#### ABOUT THIS EXERCISE:
Please reproduce the entire listing exactly.

#### DATA TO PROCESS:
........

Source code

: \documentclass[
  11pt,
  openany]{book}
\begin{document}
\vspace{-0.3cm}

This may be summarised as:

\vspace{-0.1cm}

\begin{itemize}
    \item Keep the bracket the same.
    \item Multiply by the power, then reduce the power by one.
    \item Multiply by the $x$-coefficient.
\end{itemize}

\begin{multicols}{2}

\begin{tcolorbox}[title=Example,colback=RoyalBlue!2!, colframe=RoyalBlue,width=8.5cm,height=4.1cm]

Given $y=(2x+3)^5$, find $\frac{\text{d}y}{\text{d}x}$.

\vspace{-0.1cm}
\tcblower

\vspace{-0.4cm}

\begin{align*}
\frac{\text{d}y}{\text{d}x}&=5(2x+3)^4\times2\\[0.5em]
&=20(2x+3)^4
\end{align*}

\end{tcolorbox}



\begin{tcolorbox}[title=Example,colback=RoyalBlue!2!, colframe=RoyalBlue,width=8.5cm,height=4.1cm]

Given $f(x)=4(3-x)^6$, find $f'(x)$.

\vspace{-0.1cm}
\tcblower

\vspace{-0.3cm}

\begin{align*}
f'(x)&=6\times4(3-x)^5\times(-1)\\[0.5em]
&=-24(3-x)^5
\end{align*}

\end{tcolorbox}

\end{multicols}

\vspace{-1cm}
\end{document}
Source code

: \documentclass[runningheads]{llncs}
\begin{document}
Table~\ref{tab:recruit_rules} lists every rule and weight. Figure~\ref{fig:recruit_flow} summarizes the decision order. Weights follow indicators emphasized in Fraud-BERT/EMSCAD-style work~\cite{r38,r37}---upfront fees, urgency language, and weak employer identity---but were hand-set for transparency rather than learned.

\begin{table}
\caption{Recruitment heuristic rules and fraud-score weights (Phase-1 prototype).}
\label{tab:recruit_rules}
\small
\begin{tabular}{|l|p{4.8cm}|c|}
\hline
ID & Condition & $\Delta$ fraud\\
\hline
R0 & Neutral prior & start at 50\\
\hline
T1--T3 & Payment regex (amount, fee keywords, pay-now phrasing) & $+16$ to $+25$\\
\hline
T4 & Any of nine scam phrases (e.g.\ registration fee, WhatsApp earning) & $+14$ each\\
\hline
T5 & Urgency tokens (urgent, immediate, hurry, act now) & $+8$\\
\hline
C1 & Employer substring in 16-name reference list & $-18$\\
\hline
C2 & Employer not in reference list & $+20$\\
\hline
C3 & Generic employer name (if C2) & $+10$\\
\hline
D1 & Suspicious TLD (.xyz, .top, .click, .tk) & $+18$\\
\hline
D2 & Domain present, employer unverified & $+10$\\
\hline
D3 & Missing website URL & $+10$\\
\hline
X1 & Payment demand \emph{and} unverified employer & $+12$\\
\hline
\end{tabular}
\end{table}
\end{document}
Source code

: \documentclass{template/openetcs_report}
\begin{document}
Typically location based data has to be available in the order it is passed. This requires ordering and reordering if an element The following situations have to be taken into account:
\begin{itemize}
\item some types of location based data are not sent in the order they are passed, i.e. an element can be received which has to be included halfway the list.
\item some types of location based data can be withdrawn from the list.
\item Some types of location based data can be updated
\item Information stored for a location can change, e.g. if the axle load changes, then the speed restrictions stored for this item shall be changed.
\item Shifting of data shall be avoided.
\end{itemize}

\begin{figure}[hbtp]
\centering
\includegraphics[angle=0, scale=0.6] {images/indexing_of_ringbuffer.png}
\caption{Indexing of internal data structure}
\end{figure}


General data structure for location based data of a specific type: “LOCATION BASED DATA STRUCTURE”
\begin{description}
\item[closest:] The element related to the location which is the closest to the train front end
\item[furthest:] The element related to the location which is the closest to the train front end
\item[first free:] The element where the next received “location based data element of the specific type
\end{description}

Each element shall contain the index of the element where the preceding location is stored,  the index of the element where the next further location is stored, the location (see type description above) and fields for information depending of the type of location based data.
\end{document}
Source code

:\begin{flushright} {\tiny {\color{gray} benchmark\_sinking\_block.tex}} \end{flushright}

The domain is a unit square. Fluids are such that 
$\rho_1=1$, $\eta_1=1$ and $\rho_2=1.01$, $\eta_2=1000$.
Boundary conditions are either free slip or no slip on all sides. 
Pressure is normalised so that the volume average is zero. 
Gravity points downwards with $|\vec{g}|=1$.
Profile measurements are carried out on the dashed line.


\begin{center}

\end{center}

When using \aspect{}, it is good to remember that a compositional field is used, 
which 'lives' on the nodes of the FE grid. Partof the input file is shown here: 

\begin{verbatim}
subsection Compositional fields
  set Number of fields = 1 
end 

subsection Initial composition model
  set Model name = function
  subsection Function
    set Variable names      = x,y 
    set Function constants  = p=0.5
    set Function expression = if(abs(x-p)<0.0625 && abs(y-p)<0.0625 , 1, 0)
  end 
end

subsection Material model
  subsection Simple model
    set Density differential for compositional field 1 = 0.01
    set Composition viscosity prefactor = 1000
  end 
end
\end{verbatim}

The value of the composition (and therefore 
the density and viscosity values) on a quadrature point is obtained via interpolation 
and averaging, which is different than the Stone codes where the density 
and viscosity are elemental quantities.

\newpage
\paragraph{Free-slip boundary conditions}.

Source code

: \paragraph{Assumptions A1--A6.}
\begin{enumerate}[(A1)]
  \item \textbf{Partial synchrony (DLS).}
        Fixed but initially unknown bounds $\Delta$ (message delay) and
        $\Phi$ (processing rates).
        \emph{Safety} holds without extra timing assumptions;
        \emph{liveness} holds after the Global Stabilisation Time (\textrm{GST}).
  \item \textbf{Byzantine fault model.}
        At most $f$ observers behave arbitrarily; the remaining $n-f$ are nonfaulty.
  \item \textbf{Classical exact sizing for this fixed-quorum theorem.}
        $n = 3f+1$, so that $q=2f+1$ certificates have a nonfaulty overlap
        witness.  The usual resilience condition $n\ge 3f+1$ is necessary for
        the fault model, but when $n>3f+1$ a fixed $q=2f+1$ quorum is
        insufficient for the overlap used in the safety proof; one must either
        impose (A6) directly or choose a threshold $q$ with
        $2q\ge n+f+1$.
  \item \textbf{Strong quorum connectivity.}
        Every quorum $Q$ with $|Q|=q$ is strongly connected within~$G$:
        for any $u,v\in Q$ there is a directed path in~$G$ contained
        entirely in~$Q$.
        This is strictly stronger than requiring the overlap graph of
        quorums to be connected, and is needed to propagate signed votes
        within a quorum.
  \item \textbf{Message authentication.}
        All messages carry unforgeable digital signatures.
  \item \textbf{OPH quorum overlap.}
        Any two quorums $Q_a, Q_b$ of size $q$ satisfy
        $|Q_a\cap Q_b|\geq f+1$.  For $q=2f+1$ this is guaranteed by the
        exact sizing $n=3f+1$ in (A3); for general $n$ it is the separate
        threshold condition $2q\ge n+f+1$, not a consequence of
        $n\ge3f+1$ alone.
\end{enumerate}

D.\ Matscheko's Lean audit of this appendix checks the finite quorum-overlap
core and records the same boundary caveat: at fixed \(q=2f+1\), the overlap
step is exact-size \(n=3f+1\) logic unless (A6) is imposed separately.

........

#### RESPONSE TO THIS EXERCISE:
Source code

: \documentclass[
  11pt,
  openany]{book}
\begin{document}
\vspace{-0.3cm}

This may be summarised as:

\vspace{-0.1cm}

\begin{itemize}
    \item Keep the bracket the same.
    \item Multiply by the power, then reduce the power by one.
    \item Multiply by the $x$-coefficient.
\end{itemize}

\begin{multicols}{2}

\begin{tcolorbox}[title=Example,colback=RoyalBlue!2!, colframe=RoyalBlue,width=8.5cm,height=4.1cm]

Given $y=(2x+3)^5$, find $\frac{\text{d}y}{\text{d}x}$.

\vspace{-0.1cm}
\tcblower

\vspace{-0.4cm}

\begin{align*}
\frac{\text{d}y}{\text{d}x}&=5(2x+3)^4\times2\\[0.5em]
&=20(2x+3)^4
\end{align*}

\end{tcolorbox}



\begin{tcolorbox}[title=Example,colback=RoyalBlue!2!, colframe=RoyalBlue,width=8.5cm,height=4.1cm]

Given $f(x)=4(3-x)^6$, find $f'(x)$.

\vspace{-0.1cm}
\tcblower

\vspace{-0.3cm}

\begin{align*}
f'(x)&=6\times4(3-x)^5\times(-1)\\[0.5em]
&=-24(3-x)^5
\end{align*}

\end{tcolorbox}

\end{multicols}

\vspace{-1cm}
\end{document}
Source code

: \documentclass[runningheads]{llncs}
\begin{document}
Table~\ref{tab:recruit_rules} lists every rule and weight. Figure~\ref{fig:recruit_flow} summarizes the decision order. Weights follow indicators emphasized in Fraud-BERT/EMSCAD-style work~\cite{r38,r37}---upfront fees, urgency language, and weak employer identity---but were hand-set for transparency rather than learned.

\begin{table}
\caption{Recruitment heuristic rules and fraud-score weights (Phase-1 prototype).}
\label{tab:recruit_rules}
\small
\begin{tabular}{|l|p{4.8cm}|c|}
\hline
ID & Condition & $\Delta$ fraud\\
\hline
R0 & Neutral prior & start at 50\\
\hline
T1--T3 & Payment regex (amount, fee keywords, pay-now phrasing) & $+16$ to $+25$\\
\hline
T4 & Any of nine scam phrases (e.g.\ registration fee, WhatsApp earning) & $+14$ each\\
\hline
T5 & Urgency tokens (urgent, immediate, hurry, act now) & $+8$\\
\hline
C1 & Employer substring in 16-name reference list & $-18$\\
\hline
C2 & Employer not in reference list & $+20$\\
\hline
C3 & Generic employer name (if C2) & $+10$\\
\hline
D1 & Suspicious TLD (.xyz, .top, .click, .tk) & $+18$\\
\hline
D2 & Domain present, employer unverified & $+10$\\
\hline
D3 & Missing website URL & $+10$\\
\hline
X1 & Payment demand \emph{and} unverified employer & $+12$\\
\hline
\end{tabular}
\end{table}
\end{document}
Source code

: \documentclass{template/openetcs_report}
\begin{document}
Typically location based data has to be available in the order it is passed. This requires ordering and reordering if an element The following situations have to be taken into account:
\begin{itemize}
\item some types of location based data are not sent in the order they are passed, i.e. an element can be received which has to be included halfway the list.
\item some types of location based data can be withdrawn from the list.
\item Some types of location based data can be updated
\item Information stored for a location can change, e.g. if the axle load changes, then the speed restrictions stored for this item shall be changed.
\item Shifting of data shall be avoided.
\end{itemize}

\begin{figure}[hbtp]
\centering
\includegraphics[angle=0, scale=0.6] {images/indexing_of_ringbuffer.png}
\caption{Indexing of internal data structure}
\end{figure}


General data structure for location based data of a specific type: “LOCATION BASED DATA STRUCTURE”
\begin{description}
\item[closest:] The element related to the location which is the closest to the train front end
\item[furthest:] The element related to the location which is the closest to the train front end
\item[first free:] The element where the next received “location based data element of the specific type
\end{description}

Each element shall contain the index of the element where the preceding location is stored,  the index of the element where the next further location is stored, the location (see type description above) and fields for information depending of the type of location based data.
\end{document}
Source code

:\begin{flushright} {\tiny {\color{gray} benchmark\_sinking\_block.tex}} \end{flushright}

The domain is a unit square. Fluids are such that 
$\rho_1=1$, $\eta_1=1$ and $\rho_2=1.01$, $\eta_2=1000$.
Boundary conditions are either free slip or no slip on all sides. 
Pressure is normalised so that the volume average is zero. 
Gravity points downwards with $|\vec{g}|=1$.
Profile measurements are carried out on the dashed line.


\begin{center}

\end{center}

When using \aspect{}, it is good to remember that a compositional field is used, 
which 'lives' on the nodes of the FE grid. Partof the input file is shown here: 

\begin{verbatim}
subsection Compositional fields
  set Number of fields = 1 
end 

subsection Initial composition model
  set Model name = function
  subsection Function
    set Variable names      = x,y 
    set Function constants  = p=0.5
    set Function expression = if(abs(x-p)<0.0625 && abs(y-p)<0.0625 , 1, 0)
  end 
end

subsection Material model
  subsection Simple model
    set Density differential for compositional field 1 = 0.01
    set Composition viscosity prefactor = 1000
  end 
end
\end{verbatim}

The value of the composition (and therefore 
the density and viscosity values) on a quadrature point is obtained via interpolation 
and averaging, which is different than the Stone codes where the density 
and viscosity are elemental quantities.

\newpage
\paragraph{Free-slip boundary conditions}.

Source code

: \paragraph{Assumptions A1--A6.}
\begin{enumerate}[(A1)]
  \item \textbf{Partial synchrony (DLS).}
        Fixed but initially unknown bounds $\Delta$ (message delay) and
        $\Phi$ (processing rates).
        \emph{Safety} holds without extra timing assumptions;
        \emph{liveness} holds after the Global Stabilisation Time (\textrm{GST}).
  \item \textbf{Byzantine fault model.}
        At most $f$ observers behave arbitrarily; the remaining $n-f$ are nonfaulty.
  \item \textbf{Classical exact sizing for this fixed-quorum theorem.}
        $n = 3f+1$, so that $q=2f+1$ certificates have a nonfaulty overlap
        witness.  The usual resilience condition $n\ge 3f+1$ is necessary for
        the fault model, but when $n>3f+1$ a fixed $q=2f+1$ quorum is
        insufficient for the overlap used in the safety proof; one must either
        impose (A6) directly or choose a threshold $q$ with
        $2q\ge n+f+1$.
  \item \textbf{Strong quorum connectivity.}
        Every quorum $Q$ with $|Q|=q$ is strongly connected within~$G$:
        for any $u,v\in Q$ there is a directed path in~$G$ contained
        entirely in~$Q$.
        This is strictly stronger than requiring the overlap graph of
        quorums to be connected, and is needed to propagate signed votes
        within a quorum.
  \item \textbf{Message authentication.}
        All messages carry unforgeable digital signatures.
  \item \textbf{OPH quorum overlap.}
        Any two quorums $Q_a, Q_b$ of size $q$ satisfy
        $|Q_a\cap Q_b|\geq f+1$.  For $q=2f+1$ this is guaranteed by the
        exact sizing $n=3f+1$ in (A3); for general $n$ it is the separate
        threshold condition $2q\ge n+f+1$, not a consequence of
        $n\ge3f+1$ alone.
\end{enumerate}

D.\ Matscheko's Lean audit of this appendix checks the finite quorum-overlap
core and records the same boundary caveat: at fixed \(q=2f+1\), the overlap
step is exact-size \(n=3f+1\) logic unless (A6) is imposed separately.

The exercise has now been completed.